Since quite a long time, I found it convenient to use Numpy arrays to make some more complex C structures accessible in Python. I specifically use numpy arrays with custom structured dtypes to interface with native code written in C (and compiled as Python C extensions). I’m working with numerical algorithms and often I need to pass large double arrays back and forth between Python and compiled C code. Numpy is quite convenient because with numpy.dtype(…, align=True) it guarantees binary compatibility with a standard C compiler, according to the Numpy documentation. So I can manipulate my memory structures in native Python while having compiled C code operating on the same data structure. I use this mechanism a lot, and most of the time the data structures are not hardcoded but parametric (the C code is generated code).

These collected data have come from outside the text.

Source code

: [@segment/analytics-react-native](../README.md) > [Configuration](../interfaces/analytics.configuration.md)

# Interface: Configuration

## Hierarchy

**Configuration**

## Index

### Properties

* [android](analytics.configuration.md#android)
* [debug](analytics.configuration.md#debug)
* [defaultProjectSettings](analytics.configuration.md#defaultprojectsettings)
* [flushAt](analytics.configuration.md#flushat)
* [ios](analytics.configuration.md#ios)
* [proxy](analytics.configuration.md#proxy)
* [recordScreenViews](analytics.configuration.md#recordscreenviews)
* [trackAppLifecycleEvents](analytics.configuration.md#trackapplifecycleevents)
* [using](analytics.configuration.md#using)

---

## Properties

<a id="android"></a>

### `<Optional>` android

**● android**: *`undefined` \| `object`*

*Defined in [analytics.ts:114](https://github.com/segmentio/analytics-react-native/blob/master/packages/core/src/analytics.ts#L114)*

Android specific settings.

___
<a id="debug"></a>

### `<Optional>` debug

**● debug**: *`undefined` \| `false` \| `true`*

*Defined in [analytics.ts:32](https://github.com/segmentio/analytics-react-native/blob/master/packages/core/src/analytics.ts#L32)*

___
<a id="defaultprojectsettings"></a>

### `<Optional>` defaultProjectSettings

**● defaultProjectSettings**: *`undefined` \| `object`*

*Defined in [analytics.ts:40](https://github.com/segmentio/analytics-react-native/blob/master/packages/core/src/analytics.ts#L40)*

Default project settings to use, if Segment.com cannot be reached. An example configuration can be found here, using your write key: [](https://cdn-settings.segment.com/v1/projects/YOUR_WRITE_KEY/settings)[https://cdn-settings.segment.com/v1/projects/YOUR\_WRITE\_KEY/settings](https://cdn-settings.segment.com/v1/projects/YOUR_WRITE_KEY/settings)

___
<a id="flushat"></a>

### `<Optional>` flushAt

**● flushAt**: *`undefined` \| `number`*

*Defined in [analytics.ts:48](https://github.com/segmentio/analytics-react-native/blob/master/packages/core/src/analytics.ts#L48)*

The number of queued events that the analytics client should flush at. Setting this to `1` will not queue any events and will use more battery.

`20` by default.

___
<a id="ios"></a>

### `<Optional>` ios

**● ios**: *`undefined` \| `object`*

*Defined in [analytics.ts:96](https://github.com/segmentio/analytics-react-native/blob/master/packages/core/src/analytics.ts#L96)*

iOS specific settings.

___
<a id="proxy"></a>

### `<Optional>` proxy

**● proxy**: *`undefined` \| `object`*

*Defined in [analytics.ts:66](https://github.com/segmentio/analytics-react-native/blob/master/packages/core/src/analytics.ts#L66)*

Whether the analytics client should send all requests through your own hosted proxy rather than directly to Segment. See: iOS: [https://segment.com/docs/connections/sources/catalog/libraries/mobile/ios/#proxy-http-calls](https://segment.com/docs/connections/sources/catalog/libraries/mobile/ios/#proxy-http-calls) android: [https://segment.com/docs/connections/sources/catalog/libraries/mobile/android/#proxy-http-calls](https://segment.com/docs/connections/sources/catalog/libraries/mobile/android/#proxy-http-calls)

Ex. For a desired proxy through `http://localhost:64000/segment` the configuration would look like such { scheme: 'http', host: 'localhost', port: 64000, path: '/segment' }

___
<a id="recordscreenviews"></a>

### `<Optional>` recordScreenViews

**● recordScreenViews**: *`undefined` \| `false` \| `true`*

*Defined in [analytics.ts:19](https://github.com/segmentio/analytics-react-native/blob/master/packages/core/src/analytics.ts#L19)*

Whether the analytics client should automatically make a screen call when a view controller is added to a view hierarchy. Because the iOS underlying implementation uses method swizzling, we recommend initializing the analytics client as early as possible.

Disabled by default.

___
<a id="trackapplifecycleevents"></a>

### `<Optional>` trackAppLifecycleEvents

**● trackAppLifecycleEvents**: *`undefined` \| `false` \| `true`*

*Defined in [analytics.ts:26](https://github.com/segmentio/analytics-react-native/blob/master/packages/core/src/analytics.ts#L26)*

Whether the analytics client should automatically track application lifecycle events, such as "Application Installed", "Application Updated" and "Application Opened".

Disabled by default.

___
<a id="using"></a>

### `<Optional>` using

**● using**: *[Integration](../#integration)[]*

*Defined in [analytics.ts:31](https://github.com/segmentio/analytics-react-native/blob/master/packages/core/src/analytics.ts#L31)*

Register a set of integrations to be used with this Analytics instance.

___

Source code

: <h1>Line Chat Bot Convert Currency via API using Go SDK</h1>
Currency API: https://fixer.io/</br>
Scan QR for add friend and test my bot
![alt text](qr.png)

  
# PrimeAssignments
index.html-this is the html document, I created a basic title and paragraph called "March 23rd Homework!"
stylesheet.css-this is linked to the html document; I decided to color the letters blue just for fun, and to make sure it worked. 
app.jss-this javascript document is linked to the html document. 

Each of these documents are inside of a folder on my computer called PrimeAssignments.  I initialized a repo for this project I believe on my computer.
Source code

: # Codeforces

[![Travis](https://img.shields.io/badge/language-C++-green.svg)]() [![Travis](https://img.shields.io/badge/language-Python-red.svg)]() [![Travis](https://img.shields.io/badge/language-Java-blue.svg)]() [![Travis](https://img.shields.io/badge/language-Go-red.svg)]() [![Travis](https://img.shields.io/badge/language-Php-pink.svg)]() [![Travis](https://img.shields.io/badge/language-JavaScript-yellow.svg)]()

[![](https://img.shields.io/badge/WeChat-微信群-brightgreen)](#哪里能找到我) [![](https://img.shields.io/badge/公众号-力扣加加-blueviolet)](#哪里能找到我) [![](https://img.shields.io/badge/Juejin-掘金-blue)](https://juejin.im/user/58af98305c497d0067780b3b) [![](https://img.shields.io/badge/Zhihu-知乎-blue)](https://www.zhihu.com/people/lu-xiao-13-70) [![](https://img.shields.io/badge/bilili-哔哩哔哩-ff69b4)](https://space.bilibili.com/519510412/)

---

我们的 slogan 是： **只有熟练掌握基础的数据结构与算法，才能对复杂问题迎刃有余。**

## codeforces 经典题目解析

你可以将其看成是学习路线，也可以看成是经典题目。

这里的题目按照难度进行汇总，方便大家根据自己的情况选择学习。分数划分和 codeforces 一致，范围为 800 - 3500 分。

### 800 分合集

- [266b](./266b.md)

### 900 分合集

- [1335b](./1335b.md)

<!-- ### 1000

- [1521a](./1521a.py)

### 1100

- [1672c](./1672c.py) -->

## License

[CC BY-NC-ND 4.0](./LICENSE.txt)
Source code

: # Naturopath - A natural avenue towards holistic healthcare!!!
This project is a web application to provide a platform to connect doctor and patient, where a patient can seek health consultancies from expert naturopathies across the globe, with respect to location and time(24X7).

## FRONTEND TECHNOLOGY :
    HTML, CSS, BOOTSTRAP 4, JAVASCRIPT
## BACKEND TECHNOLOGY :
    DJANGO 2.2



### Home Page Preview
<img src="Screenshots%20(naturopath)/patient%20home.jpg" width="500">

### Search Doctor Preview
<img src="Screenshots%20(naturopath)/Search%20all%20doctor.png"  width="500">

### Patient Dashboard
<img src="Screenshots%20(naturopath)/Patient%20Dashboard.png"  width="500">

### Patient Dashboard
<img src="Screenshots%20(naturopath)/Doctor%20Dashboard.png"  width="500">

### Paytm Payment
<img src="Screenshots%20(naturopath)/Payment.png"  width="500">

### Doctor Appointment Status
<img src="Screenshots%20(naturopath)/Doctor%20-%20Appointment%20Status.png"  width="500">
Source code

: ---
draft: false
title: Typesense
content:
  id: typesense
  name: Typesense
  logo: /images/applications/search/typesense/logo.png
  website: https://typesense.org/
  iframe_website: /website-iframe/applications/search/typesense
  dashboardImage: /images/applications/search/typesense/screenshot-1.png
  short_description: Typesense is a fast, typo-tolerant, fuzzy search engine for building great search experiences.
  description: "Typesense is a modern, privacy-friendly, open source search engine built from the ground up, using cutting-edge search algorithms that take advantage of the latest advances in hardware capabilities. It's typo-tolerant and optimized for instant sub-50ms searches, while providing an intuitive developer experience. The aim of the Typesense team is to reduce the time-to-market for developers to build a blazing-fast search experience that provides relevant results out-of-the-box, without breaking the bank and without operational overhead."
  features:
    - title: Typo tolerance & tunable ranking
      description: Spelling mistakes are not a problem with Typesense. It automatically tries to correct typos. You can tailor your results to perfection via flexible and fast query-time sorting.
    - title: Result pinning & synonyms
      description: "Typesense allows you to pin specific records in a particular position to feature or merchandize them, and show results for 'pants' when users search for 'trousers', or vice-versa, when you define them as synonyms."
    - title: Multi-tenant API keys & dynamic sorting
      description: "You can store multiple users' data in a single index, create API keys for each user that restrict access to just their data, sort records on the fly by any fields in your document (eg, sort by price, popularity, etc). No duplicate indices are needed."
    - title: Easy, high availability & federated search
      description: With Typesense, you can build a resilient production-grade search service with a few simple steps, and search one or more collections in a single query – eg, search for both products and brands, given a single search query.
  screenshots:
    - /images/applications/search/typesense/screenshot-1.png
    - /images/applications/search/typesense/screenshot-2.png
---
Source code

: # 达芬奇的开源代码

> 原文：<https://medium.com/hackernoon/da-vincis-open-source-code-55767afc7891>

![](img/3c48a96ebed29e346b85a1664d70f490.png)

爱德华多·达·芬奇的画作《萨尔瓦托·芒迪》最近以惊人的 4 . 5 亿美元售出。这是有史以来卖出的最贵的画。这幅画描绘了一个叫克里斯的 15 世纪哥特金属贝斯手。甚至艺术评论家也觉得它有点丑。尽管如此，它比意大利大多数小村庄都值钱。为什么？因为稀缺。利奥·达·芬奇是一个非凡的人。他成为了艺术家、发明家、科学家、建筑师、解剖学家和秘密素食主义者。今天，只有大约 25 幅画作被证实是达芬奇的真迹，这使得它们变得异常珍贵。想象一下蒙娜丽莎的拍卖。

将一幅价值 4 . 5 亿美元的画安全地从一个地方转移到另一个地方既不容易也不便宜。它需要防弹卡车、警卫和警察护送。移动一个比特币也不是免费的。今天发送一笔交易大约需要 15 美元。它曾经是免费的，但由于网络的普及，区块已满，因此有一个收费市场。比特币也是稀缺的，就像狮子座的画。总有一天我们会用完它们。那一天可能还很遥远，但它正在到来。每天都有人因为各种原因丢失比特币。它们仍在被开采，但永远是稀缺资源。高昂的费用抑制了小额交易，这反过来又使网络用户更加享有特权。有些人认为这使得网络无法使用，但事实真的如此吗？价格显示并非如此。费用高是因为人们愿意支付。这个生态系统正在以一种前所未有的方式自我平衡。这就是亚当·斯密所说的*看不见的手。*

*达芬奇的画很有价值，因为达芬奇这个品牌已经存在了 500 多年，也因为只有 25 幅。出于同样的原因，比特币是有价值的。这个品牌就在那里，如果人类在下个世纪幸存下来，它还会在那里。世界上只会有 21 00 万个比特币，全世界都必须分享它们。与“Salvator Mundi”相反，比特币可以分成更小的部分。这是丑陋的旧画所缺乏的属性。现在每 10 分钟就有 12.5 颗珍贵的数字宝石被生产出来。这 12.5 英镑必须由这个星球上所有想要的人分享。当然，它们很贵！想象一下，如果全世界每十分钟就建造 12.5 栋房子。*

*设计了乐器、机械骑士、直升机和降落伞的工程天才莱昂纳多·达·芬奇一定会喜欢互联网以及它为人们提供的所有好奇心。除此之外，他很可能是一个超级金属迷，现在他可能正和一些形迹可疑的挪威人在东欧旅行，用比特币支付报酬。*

Having a Python-native way to access structured binary data is definitely a good idea, and superior to relying on third-party libraries. That’s why I like the approach chosen in PEP3118.

I also found that Numpy actually implements the syntax additions from PEP3118, as in this example:

>>> import inspect
>>> import numpy
>>> dt = numpy.dtype([("a", "f8"), ("b", "f8", 3), ("c", "u4", (2, 2))])
>>> arr = numpy.zeros(shape=(), dtype=dt)
>>> buf = arr.__buffer__(inspect.BufferFlags.FORMAT)
>>> buf.format
'T{d:a:(3)d:b:(2,2)I:c:}'

In plain words: we define a numpy.dtype for a custom data structure, then request a memoryview via Python’s buffer protocol, and find that Numpy gives us a format string compliant with the extended PEP3118 syntax, and equivalent to the custom dtype.

So I’m actually wondering how I can interface with such an array using only the Python standard library - i.e. using the struct module, which I would expect to support the same syntax.

Thanks for any help.

encukou · January 14, 2025, 12:50pm

Indeed, this was left out of the implementation of PEP 3118, back in 2006. You currently can’t do this with struct.
You can use ctypes for some realated use cases, but the API is not convenient or complete, the encoding is maybe slightly different, and it’s not well tested:

import ctypes
class S(ctypes.Structure):
    #_pack_ = 1  # (try this)
    _fields_ = [
        ("field_a", ctypes.c_float),
        ("field_b", ctypes.c_double * 3),
        ("field_c", ctypes.c_char * 2 * 2),
    ]
    
print(memoryview(S()).format)
# → T{<f:field_a:4x(3)<d:field_b:(2,2)<c:field_c:4x}

As for “finishing the implementation” of PEP 3118, I think the ship has sailed and adding these to struct would need a new design. (And I propose to clarify that in the PEP.)

Since you posed in Core Development: Yes, I’m willing to mentor someone who’d want to put in the work of researching and implemening something that would suit struct, ctypes and numpy (and others?).

ngoldbaum · January 14, 2025, 9:07pm

If there’s interest in improving the buffer protocol implementation in Python, something that would make this much more attractive from the NumPy side is to make it easier to work with arbitrary data types. See this thread for the last time NumPy developers broached this.

While the Arrow C Data interface would definitely help in many use cases, it’s not quite what NumPy needs (e.g. >1D data, strides, etc), and the buffer protocol has the nice advantage that it’s already used throughout the ecosystem.

It would also be nice to fix the thread safety issues inherent in the design of the buffer protocol. Producers of buffers ought to have a way to do borrow checking on the buffer.

Sorry if this thread is actually unrelated to coming up with a sucessor to the buffer protocol. I just thought I’d throw it out there because it would unlock a lot of cool functionality in the future to allow zero-copy data sharing with arbitrary data layouts.

encukou · January 15, 2025, 9:28am

I commented there.
tldr: I don’t see how we can put a stdlib-sized (small!) scope around arbitrary data types like datetimes or sparse arrays.